[tabgroup layout=”horizontal”]
[tab title=”Italiano”]La techno in Giappone ha sempre avuto un gran seguito, e anche se si tratta di una nazione spesso molto lontana dal nostro gusto musicale, alcuni artisti hanno saputo portare anche in Occidente il loro stile particolarissimo, fatto di suggestioni fantascientifiche e di una tensione al futuro che ricorda molto quella proprio delle origini della techno ma che la rivisita attraverso il senso minimale per l’eleganza caratteristico dell’Oriente. Tra i tanti artisti techno giapponesi, uno in particolare è stato in grado, in più di vent’anni di carriera, di fare da trait d’union tra Oriente e Occidente collaborando con alcuni degli artisti più importanti di questa parte del mondo: Ken Ishii.
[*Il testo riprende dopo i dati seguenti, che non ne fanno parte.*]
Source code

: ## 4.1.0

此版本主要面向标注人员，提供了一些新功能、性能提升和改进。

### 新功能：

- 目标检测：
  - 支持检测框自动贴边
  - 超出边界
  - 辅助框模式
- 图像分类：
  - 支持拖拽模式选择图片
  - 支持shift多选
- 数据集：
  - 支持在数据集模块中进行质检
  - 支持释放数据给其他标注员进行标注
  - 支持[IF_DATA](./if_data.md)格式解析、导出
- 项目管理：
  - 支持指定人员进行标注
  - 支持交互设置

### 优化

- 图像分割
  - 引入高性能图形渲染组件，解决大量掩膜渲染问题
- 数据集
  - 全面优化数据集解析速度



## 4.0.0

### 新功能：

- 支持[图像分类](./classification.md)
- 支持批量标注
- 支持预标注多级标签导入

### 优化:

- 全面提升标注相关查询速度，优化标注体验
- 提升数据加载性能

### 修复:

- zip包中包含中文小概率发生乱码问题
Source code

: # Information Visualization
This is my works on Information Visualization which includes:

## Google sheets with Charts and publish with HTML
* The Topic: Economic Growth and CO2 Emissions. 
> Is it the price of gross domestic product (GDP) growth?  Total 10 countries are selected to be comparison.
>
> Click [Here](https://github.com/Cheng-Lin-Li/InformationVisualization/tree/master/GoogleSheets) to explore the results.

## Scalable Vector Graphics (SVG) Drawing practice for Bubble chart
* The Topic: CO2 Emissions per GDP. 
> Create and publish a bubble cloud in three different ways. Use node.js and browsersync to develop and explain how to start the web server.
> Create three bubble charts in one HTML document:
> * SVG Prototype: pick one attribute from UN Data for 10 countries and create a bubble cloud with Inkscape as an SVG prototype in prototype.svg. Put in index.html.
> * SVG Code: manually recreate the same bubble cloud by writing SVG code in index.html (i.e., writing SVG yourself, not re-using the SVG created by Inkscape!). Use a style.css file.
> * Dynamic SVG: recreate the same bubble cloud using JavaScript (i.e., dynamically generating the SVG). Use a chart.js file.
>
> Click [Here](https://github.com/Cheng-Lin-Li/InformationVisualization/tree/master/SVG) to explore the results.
Luke Slater, Marc Romboy, Steve Rachmad, Skudge e Dave Clarke sono solo alcuni dei nomi che hanno prodotto con lui o remixato le sue tracce, caratterizzate da un’enorme varietà che spazia da groove in grado di smuovere qualunque dancefloor a melodie raffinate come quelle a cui la scuola techno giapponese ci ha abituati, a partire dagli Yellow Magic Orchestra fino ai giorni nostri.
Non è così comune che un artista giapponese come te sia così prolifico su etichette occidentali: com’è stato che hai iniziato ad entrare in contatto con artisti e label manager di questa parte del mondo, come ad esempio i ragazzi di R&S?
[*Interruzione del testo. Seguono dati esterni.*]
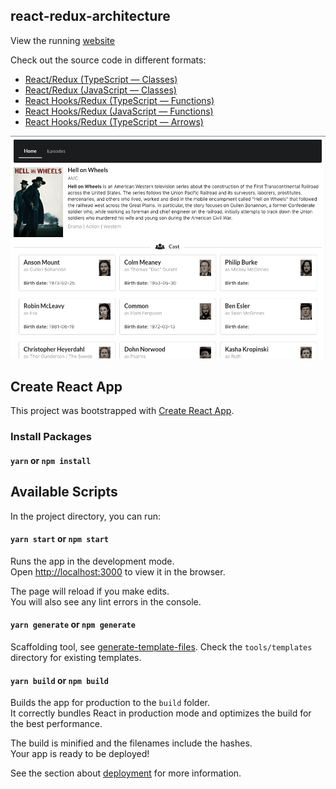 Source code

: ## react-redux-architecture

View the running [website](https://codebelt.github.io/react-redux-architecture/)

Check out the source code in different formats:

 * [React/Redux (TypeScript — Classes)](https://github.com/codeBelt/react-redux-architecture/tree/TypeScript)
 * [React/Redux (JavaScript — Classes)](https://github.com/codeBelt/react-redux-architecture/tree/JavaScript)
 * [React Hooks/Redux (TypeScript — Functions)](https://github.com/codeBelt/react-redux-architecture/tree/ts/function)
 * [React Hooks/Redux (JavaScript — Functions)](https://github.com/codeBelt/react-redux-architecture/tree/js/function)
 * [React Hooks/Redux (TypeScript — Arrows)](https://github.com/codeBelt/react-redux-architecture/tree/ts/arrows)

![alt text](./appScreenshot.png 'App Screenshot')

## Create React App

This project was bootstrapped with [Create React App](https://github.com/facebook/create-react-app).

### Install Packages

#### `yarn` or `npm install`

## Available Scripts

In the project directory, you can run:

#### `yarn start` or `npm start`

Runs the app in the development mode.<br>
Open [http://localhost:3000](http://localhost:3000) to view it in the browser.

The page will reload if you make edits.<br>
You will also see any lint errors in the console.

#### `yarn generate` or `npm generate`

Scaffolding tool, see [generate-template-files](https://github.com/codeBelt/generate-template-files#readme). Check the `tools/templates` directory for existing templates.

#### `yarn build` or `npm build`

Builds the app for production to the `build` folder.<br>
It correctly bundles React in production mode and optimizes the build for the best performance.

The build is minified and the filenames include the hashes.<br>
Your app is ready to be deployed!

See the section about [deployment](https://facebook.github.io/create-react-app/docs/deployment) for more information.
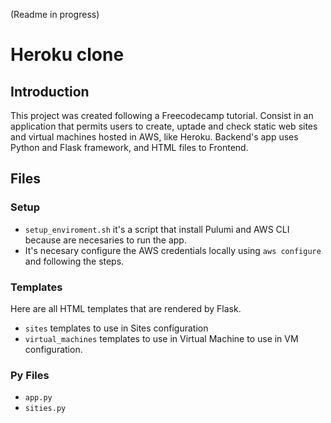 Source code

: (Readme in progress)
# Heroku clone

## Introduction
This project was created following a Freecodecamp tutorial. Consist in an application that permits users to create, uptade and check static web sites and
virtual machines hosted in AWS, like Heroku. Backend's app uses Python and Flask framework, and HTML files to Frontend. 

## Files
### Setup
  - `setup_enviroment.sh` it's a script that install Pulumi and AWS CLI because are necesaries to run the app.
  - It's necesary configure the AWS credentials locally using `aws configure` and following the steps.

### Templates
Here are all HTML templates that are rendered by Flask.

  - `sites` templates to use in Sites configuration
  - `virtual_machines` templates to use in Virtual Machine to use in VM configuration.

### Py Files

  - `app.py`
  - `sities.py`

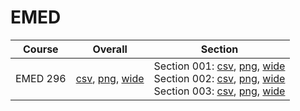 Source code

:# EMED

| Course | Overall | Section |
| ------ | ------- | ------- |
| EMED 296 | [csv](https://github.com/UCSD-Historical-Enrollment-Data/2024Winter/blob/main/overall/EMED%20296.csv), [png](https://raw.githubusercontent.com/UCSD-Historical-Enrollment-Data/2024Winter/main/plot_overall/EMED%20296.png), [wide](https://raw.githubusercontent.com/UCSD-Historical-Enrollment-Data/2024Winter/main/plot_overall_wide/EMED%20296.png) | Section 001: [csv](https://github.com/UCSD-Historical-Enrollment-Data/2024Winter/blob/main/section/EMED%20296_001.csv), [png](https://raw.githubusercontent.com/UCSD-Historical-Enrollment-Data/2024Winter/main/plot_section/EMED%20296_001.png), [wide](https://raw.githubusercontent.com/UCSD-Historical-Enrollment-Data/2024Winter/main/plot_section_wide/EMED%20296_001.png)<br>Section 002: [csv](https://github.com/UCSD-Historical-Enrollment-Data/2024Winter/blob/main/section/EMED%20296_002.csv), [png](https://raw.githubusercontent.com/UCSD-Historical-Enrollment-Data/2024Winter/main/plot_section/EMED%20296_002.png), [wide](https://raw.githubusercontent.com/UCSD-Historical-Enrollment-Data/2024Winter/main/plot_section_wide/EMED%20296_002.png)<br>Section 003: [csv](https://github.com/UCSD-Historical-Enrollment-Data/2024Winter/blob/main/section/EMED%20296_003.csv), [png](https://raw.githubusercontent.com/UCSD-Historical-Enrollment-Data/2024Winter/main/plot_section/EMED%20296_003.png), [wide](https://raw.githubusercontent.com/UCSD-Historical-Enrollment-Data/2024Winter/main/plot_section_wide/EMED%20296_003.png) |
Piuttosto semplicemente, ho mandato i miei demo a R&S. In quel periodo, attorno al 1990 circa, avevamo una piccola ma molto entusiasta scena techno a Tokyo che stava iniziando ad emergere. Ero uno dei pochi a sapere cosa stesse succedendo in Europa e in America. Ero un apprendista dj e seguivo la musica delle etichette importanti che arrivava da là. R&S era la mia etichetta preferita e pensavo “se mai dovessi avere la possibilità di rilasciare la mia musica vorrei essere un artista di questa etichetta!”, così ho mandato loro la mia musica e mi hanno risposto. E da lì è iniziato tutto.
E spostandoci verso un passato più recente, raccontaci qualcosa dell’album che hai stampato l’anno scorso con Marc Romboy: come vi siete conosciuti, e com’è nata l’idea di un album insieme?
Conosciamo l’uno la musica dell’altro da molto tempo. Un giorno ci siamo seguiti reciprocamente su Twitter e abbiamo iniziato a parlare. Poi Marc mi ha chiesto un mix per il suo podcast Systematic Sessions e io l’ho fatto. Ci siamo trovati e abbiamo avuto l’idea di fare una traccia insieme, il cui concept era qualcosa tipo “l’Occidente incontra l’Oriente”. Il processo di collaborazione tra di noi è venuto fuori molto semplice e quando la prima traccia, che poi abbiamo intitolato “Taiyo”, è stata finita entrambi avevamo la sensazione di dover fare qualcos’altro. Questo poi ci ha portati a un album un anno dopo.
Il tuo stile di techno, pur essendo composto principalmente da suoni meccanici, mi sembra mantenere comunque una componente molto melodica e in un certo senso funky: come ti approcci alla produzione di una traccia? E’ da una melodia che hai in mente che parti, o è qualcosa di completamente diverso?
Tutto ciò che mi passa per la mente è un buon punto di partenza, quindi un kick drum, una linea di basso, un riff o degli effetti possono essere quelli giusti per partire. Se so che farò una traccia dritta per la pista potrei partire coi beats, forse, ma quando faccio un album, per esempio come Flare, sono completamente libero da ogni regola di produzione della musica elettronica/dance.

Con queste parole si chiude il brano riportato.